Considérée aujourd'hui comme l'une des plus belles voix de Tunisie, Dorsaf Hamdani témoigne d'une maîtrise certaine des musiques classiques arabe ou persane mais aussi de ses réformes modernes menées depuis le siècle précédent. Elle a puisé dans les répertoire des divas arabes Oum Kalthoum, Asmahan et Warda al-Jazairia, ou encore dans la poésie d'Omar Khayyam en plus de fréquenter les extases du chant soufi.

Elle enseignait en Afrique du Nord lorsqu'elle donna naissance à Barbara Fairouz, un spectacle soutenu par l'Institut français de Tunis.

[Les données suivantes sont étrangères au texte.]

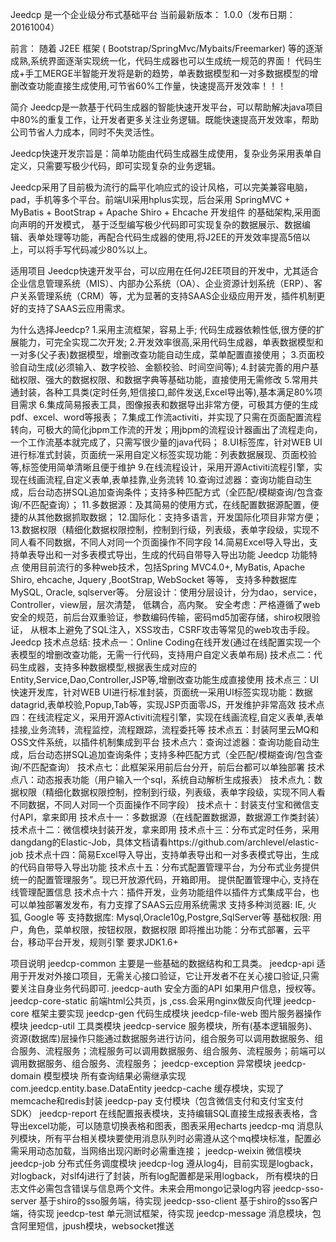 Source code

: Jeedcp 是一个企业级分布式基础平台
当前最新版本： 1.0.0（发布日期：20161004）

前言：
随着 J2EE 框架 ( Bootstrap/SpringMvc/Mybaits/Freemarker) 等的逐渐成熟,系统界面逐渐实现统一化，代码生成器也可以生成统一规范的界面！
代码生成+手工MERGE半智能开发将是新的趋势，单表数据模型和一对多数据模型的增删改查功能直接生成使用,可节省60%工作量，快速提高开发效率！！！

简介
Jeedcp是一款基于代码生成器的智能快速开发平台，可以帮助解决java项目中80%的重复工作，让开发者更多关注业务逻辑。既能快速提高开发效率，帮助公司节省人力成本，同时不失灵活性。

Jeedcp快速开发宗旨是：简单功能由代码生成器生成使用，复杂业务采用表单自定义，只需要写极少代码，即可实现复杂的业务逻辑。

Jeedcp采用了目前极为流行的扁平化响应式的设计风格，可以完美兼容电脑，pad，手机等多个平台。前端UI采用hplus实现，后台采用 SpringMVC + MyBatis + BootStrap + Apache Shiro + Ehcache 开发组件 的基础架构,采用面向声明的开发模式， 基于泛型编写极少代码即可实现复杂的数据展示、数据编辑、表单处理等功能，再配合代码生成器的使用,将J2EE的开发效率提高5倍以上，可以将手写代码减少80%以上。

适用项目
Jeedcp快速开发平台，可以应用在任何J2EE项目的开发中，尤其适合企业信息管理系统（MIS）、内部办公系统（OA）、企业资源计划系统（ERP）、客户关系管理系统（CRM）等，尤为显著的支持SAAS企业级应用开发，插件机制更好的支持了SAAS云应用需求。

为什么选择Jeedcp?
1.采用主流框架，容易上手; 代码生成器依赖性低,很方便的扩展能力，可完全实现二次开发;
2.开发效率很高,采用代码生成器，单表数据模型和一对多(父子表)数据模型，增删改查功能自动生成，菜单配置直接使用；
3.页面校验自动生成(必须输入、数字校验、金额校验、时间空间等);
4.封装完善的用户基础权限、强大的数据权限、和数据字典等基础功能，直接使用无需修改
5.常用共通封装，各种工具类(定时任务,短信接口,邮件发送,Excel导出等),基本满足80%项目需求
6.集成简易报表工具，图像报表和数据导出非常方便，可极其方便的生成pdf、excel、word等报表；
7.集成工作流activiti，并实现了只需在页面配置流程转向，可极大的简化jbpm工作流的开发；用jbpm的流程设计器画出了流程走向，一个工作流基本就完成了，只需写很少量的java代码；
8.UI标签库，针对WEB UI进行标准式封装，页面统一采用自定义标签实现功能：列表数据展现、页面校验等,标签使用简单清晰且便于维护
9.在线流程设计，采用开源Activiti流程引擎，实现在线画流程,自定义表单,表单挂靠,业务流转
10.查询过滤器：查询功能自动生成，后台动态拼SQL追加查询条件；支持多种匹配方式（全匹配/模糊查询/包含查询/不匹配查询）；
11.多数据源：及其简易的使用方式，在线配置数据源配置，便捷的从其他数据抓取数据；
12.国际化：支持多语言，开发国际化项目非常方便；
13.数据权限（精细化数据权限控制，控制到行级，列表级，表单字段级，实现不同人看不同数据，不同人对同一个页面操作不同字段
14.简易Excel导入导出，支持单表导出和一对多表模式导出，生成的代码自带导入导出功能
Jeedcp 功能特点
使用目前流行的多种web技术，包括Spring MVC4.0+, MyBatis, Apache Shiro, ehcache, Jquery ,BootStrap, WebSocket 等等，
支持多种数据库MySQL, Oracle, sqlserver等。 分层设计：使用分层设计，分为dao，service，Controller，view层，层次清楚，
低耦合，高内聚。 安全考虑：严格遵循了web安全的规范，前后台双重验证，参数编码传输，密码md5加密存储，shiro权限验证，
从根本上避免了SQL注入，XSS攻击，CSRF攻击等常见的web攻击手段。
Jeedcp 技术点总结:
技术点一：Online Coding在线开发(通过在线配置实现一个表模型的增删改查功能，无需一行代码，支持用户自定义表单布局)
技术点二：代码生成器，支持多种数据模型,根据表生成对应的Entity,Service,Dao,Controller,JSP等,增删改查功能生成直接使用
技术点三：UI快速开发库，针对WEB UI进行标准封装，页面统一采用UI标签实现功能：数据datagrid,表单校验,Popup,Tab等，实现JSP页面零JS，开发维护非常高效
技术点四：在线流程定义，采用开源Activiti流程引擎，实现在线画流程,自定义表单,表单挂接,业务流转，流程监控，流程跟踪，流程委托等
技术点五：封装阿里云MQ和OSS文件系统，以插件机制集成到平台
技术点六：查询过滤器：查询功能自动生成，后台动态拼SQL追加查询条件；支持多种匹配方式（全匹配/模糊查询/包含查询/不匹配查询）
技术点七：此框架采用前后台分开，前后台都可以单独部署
技术点八：动态报表功能（用户输入一个sql，系统自动解析生成报表）
技术点九：数据权限（精细化数据权限控制，控制到行级，列表级，表单字段级，实现不同人看不同数据，不同人对同一个页面操作不同字段）
技术点十：封装支付宝和微信支付API，拿来即用
技术点十一：多数据源（在线配置数据源，数据源工作类封装）
技术点十二：微信模块封装开发，拿来即用
技术点十三：分布式定时任务，采用dangdang的Elastic-Job，具体文档请看https://github.com/archlevel/elastic-job
技术点十四：简易Excel导入导出，支持单表导出和一对多表模式导出，生成的代码自带导入导出功能
技术点十五：分布式配置管理平台，为分布式业务提供统一的配置管理服务”。现已开放源代码，开箱即用。 提供配置管理中心, 支持在线管理配置信息
技术点十六：插件开发，业务功能组件以插件方式集成平台，也可以单独部署发发布，有力支撑了SAAS云应用系统需求
支持多种浏览器: IE, 火狐, Google 等
支持数据库: Mysql,Oracle10g,Postgre,SqlServer等
基础权限: 用户，角色，菜单权限，按钮权限，数据权限
即将推出功能：分布式部署，云平台，移动平台开发，规则引擎
要求JDK1.6+


项目说明
jeedcp-common 主要是一些基础的数据结构和工具类。
jeedcp-api 适用于开发对外接口项目，无需关心接口验证，它让开发者不在关心接口验证,只需要关注自身业务代码即可.
jeedcp-auth  安全方面的API 如果用户信息，授权等。
jeedcp-core-static 前端html公共页，js ,css.会采用nginx做反向代理
jeedcp-core 框架主要实现
jeedcp-gen 代码生成模块
jeedcp-file-web 图片服务器操作模块
jeedcp-util 工具类模块
jeedcp-service 服务模块，所有(基本逻辑服务)、资源(数据库)层操作只能通过数据服务进行访问，组合服务可以调用数据服务、组合服务、流程服务；流程服务可以调用数据服务、组合服务、流程服务；前端可以调用数据服务、组合服务、流程服务；
jeedcp-exception 异常模块
jeedcp-domain 模型模块 所有查询结果必需继承实现 com.jeedcp.entity.base.DataEntity
jeedcp-cache 缓存模块，实现了memcache和redis封装
jeedcp-pay 支付模块（包含微信支付和支付宝支付SDK）
jeedcp-report 在线配置报表模块，支持编辑SQL直接生成报表表格，含导出excel功能，可以随意切换表格和图表，图表采用echarts
jeedcp-mq  消息队列模块，所有平台相关模块要使用消息队列时必需遵从这个mq模块标准，配置必需采用动态加载，当网络出现闪断时必需重连接；
jeedcp-weixin 微信模块
jeedcp-job 分布式任务调度模块
jeedcp-log 遵从log4j，目前实现是logback，对logback，对slf4j进行了封装，所有log配置都是采用logback， 所有模块的日志文件必需包含错误与信息两个文件。未来会用mongo记录log内容
jeedcp-sso-server 基于shiro的sso服务端，待实现
jeedcp-sso-client 基于shiro的sso客户端，待实现
jeedcp-test 单元测试框架，待实现
jeedcp-message 消息模块，包含阿里短信，jpush模块，websocket推送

« Je connais Fairouz depuis toute petite, je travaille son répertoire depuis plusieurs années. Barbara, je ne connaissais pas tant que ça au départ de ce projet et, comme je suis de nature curieuse et que j'aime les défis artistiques, j'ai plongé dans son monde », raconte Hamdani. 

Dès le début de ce projet, notre interviewée fut frappée par les points communs entre Fairouz et Barbara.

« J'ai trouvé les mêmes émotions et sensibilités chez l'une que chez l'autre. Notamment dans la beauté et la profondeur des textes chantés dans des langues différentes. Or, l'idée n'était pas de montrer qu'elles étaient similaires, mais bien qu'elles pouvaient dialoguer ensemble, que leurs couleurs respectives pouvaient se mélanger et ainsi en faire apparaître une autre. » 

Dorsaf Hamdani et ses musiciens ont fait en sorte que les fastes orchestrations de Fairouz soient repensées pour une petite formation et donc que les chansons des frères Rahbani (qui écrivaient, composaient et arrangeaient pour la chanteuse) puissent jouir d'un accompagnement de quatre musiciens sous la direction de l'excellent accordéoniste français Daniel Mille - déjà venu au Festival international de jazz de Montréal.  La charpente de ces chansons, ont-ils observé, pouvait sans problème voisiner l'édifice de Barbara. 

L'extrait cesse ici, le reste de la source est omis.